Our days are beginning to fall into a bit of a rhythm. We're enjoying a renewed sense of family unity, a more flexible schedule, and are having some very productive school days. For the first time in a few years I feel intimately involved with the girls and their studies again.


One of the biggest adjustments has been mental for sure. I was trying to figure out this week why our days seem to run quite smoothly until about 2:30 or so each day. Then it clicked. In all my working years I had only to make it the conclusion of the school day and my students would leave. Well these little pupils don't! Sounds simple- but it hasn't been for me. I need time to transition back to being a mommy. I need a classroom door that shuts. I'm planning to implement a small block of quiet time each afternoon. The only rules being to seperate and participate in a quiet activity for a bit. We'll see if that does the trick.

Tuesday, January 22, 2008

Finding my strength

It's so nice to know that we don't have to 'go it alone'. Some mornings I'm overwhelmed before my feet even hit the bedroom floor. This verse crossed my path this week and really encouraged me. It comes from the book of John and begins so blessedly simply...





By myself I can do nothing; I judge only as I hear, and my judgement is just, for I seek not to please myself but him who sent me. John 5:30 (NIV)





I lean so heavily on His strength and judgement. Thankfully His supply is endless.





















Monday, January 21, 2008

Finding my stride...

I feel a bit like I'm catching my breath this long weekend. The last few weeks have been wonderful, but hectic. It's definitely taken a few weeks to regain my stride. I've missed my writing time and am hoping to reclaim it. School with the girls is taking up large chunks of my schedule, but I think it's also important to be determined to find time for myself. To that end I've begun an ambitious scripture reading 'challenge' with some online friends and also plan to post more here in the blogosphere. See you again soon!

Friday, January 11, 2008

Reading, writing, and arithmetic

Well things are starting off this year with more changes around here. After months and months of talking with God (well, more like arguing at first) we've decided to have the girls begin homeschooling. It's taken us a while to be ready to make the leap and we still have some fears. In spite of that we know from experience that when we are obedient to the Lord He both blesses and equips us. We trust Him to do just that as we begin on this journey.



Things are starting off smoothly. We've had a productive couple of days, though it will take a while to get into a true rhythm. I'm also certain that there may well be a 'honeymoon' period with this. I've assured the girls that we'll lean on the Lord and take our days (good ones and bad ones) as they come.



I'm sure that I'll have lots more to reflect on in the days and weeks that follow.

Monday, January 7, 2008

Putting down roots

I've been away for a bit I know. Since our return from New England last week I've been blessed to have had some serious time to reflect and reposition as we head into a another new year.

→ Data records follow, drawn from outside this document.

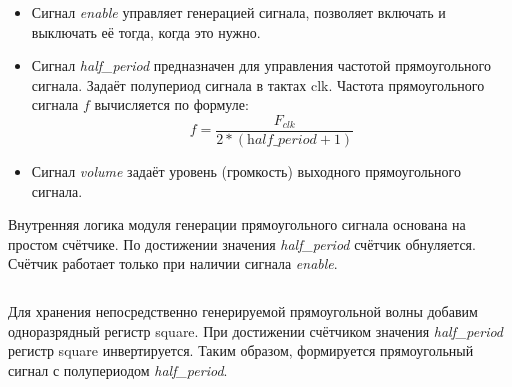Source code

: % 	


\begin{listing}[H]
	\inputminted[firstline=1, lastline=11]{SystemVerilog}{code_examples/lab_7/square_code.sv}
\end{listing}


\begin{itemize}
	\item Сигнал \textit{enable} управляет генерацией сигнала, позволяет включать и выключать её тогда, когда это нужно.
	\item Сигнал \textit{half\_period} предназначен для управления частотой прямоугольного сигнала. Задаёт полупериод сигнала в тактах clk. Частота прямоугольного сигнала $f$ вычисляется по формуле: 
	$$ f = \frac{F_{clk}}{2* (\textit{half\_period} + 1)} $$
	\item Сигнал \textit{volume} задаёт уровень (громкость) выходного прямоугольного сигнала.

\end{itemize}


Внутренняя логика модуля генерации прямоугольного сигнала основана на простом счётчике. По достижении значения \textit{half\_period} счётчик обнуляется. Счётчик работает только при наличии сигнала \textit{enable}.

% 	


\begin{listing}[H]
	\inputminted[firstline=12, lastline=22]{SystemVerilog}{code_examples/lab_7/square_code.sv}
\end{listing}


Для хранения непосредственно генерируемой прямоугольной волны добавим одноразрядный регистр square.
При достижении счётчиком значения \textit{half\_period} регистр square инвертируется. Таким образом, формируется прямоугольный сигнал с полупериодом \textit{half\_period}.

%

As I look back at the last few years it's easy to see the changes that have happened in our lives, some painful and some so filled with joy. What has been lacking during this time of transition has been a sense of permanency. I've realized lately that we've been rootless for far too long and that has indeed stifled our growth. This is evidenced in many areas of our lives, both physically and spiritually. We have yet to make a permanent home here in Georgia. Although we regularly attend church services, we also have yet to align ourselves with a church family. Although on the surface we've said, "Yes, Lord." we've kept back a piece of ourselves and, more importantly, our hearts.

It's both painful and scary to truly accept that our lives have moved into a new season. We've needed an escape clause, a foot in the past. To truly embrace the Lord's plan for us I know that we need to say goodbye to our former lives and realize that while wonderful, their time has past.

I pray that this year will be marked by growth. I pray that we'll have the courage to follow Him whole heartedly. I pray that we'll trust Him enough to put down roots.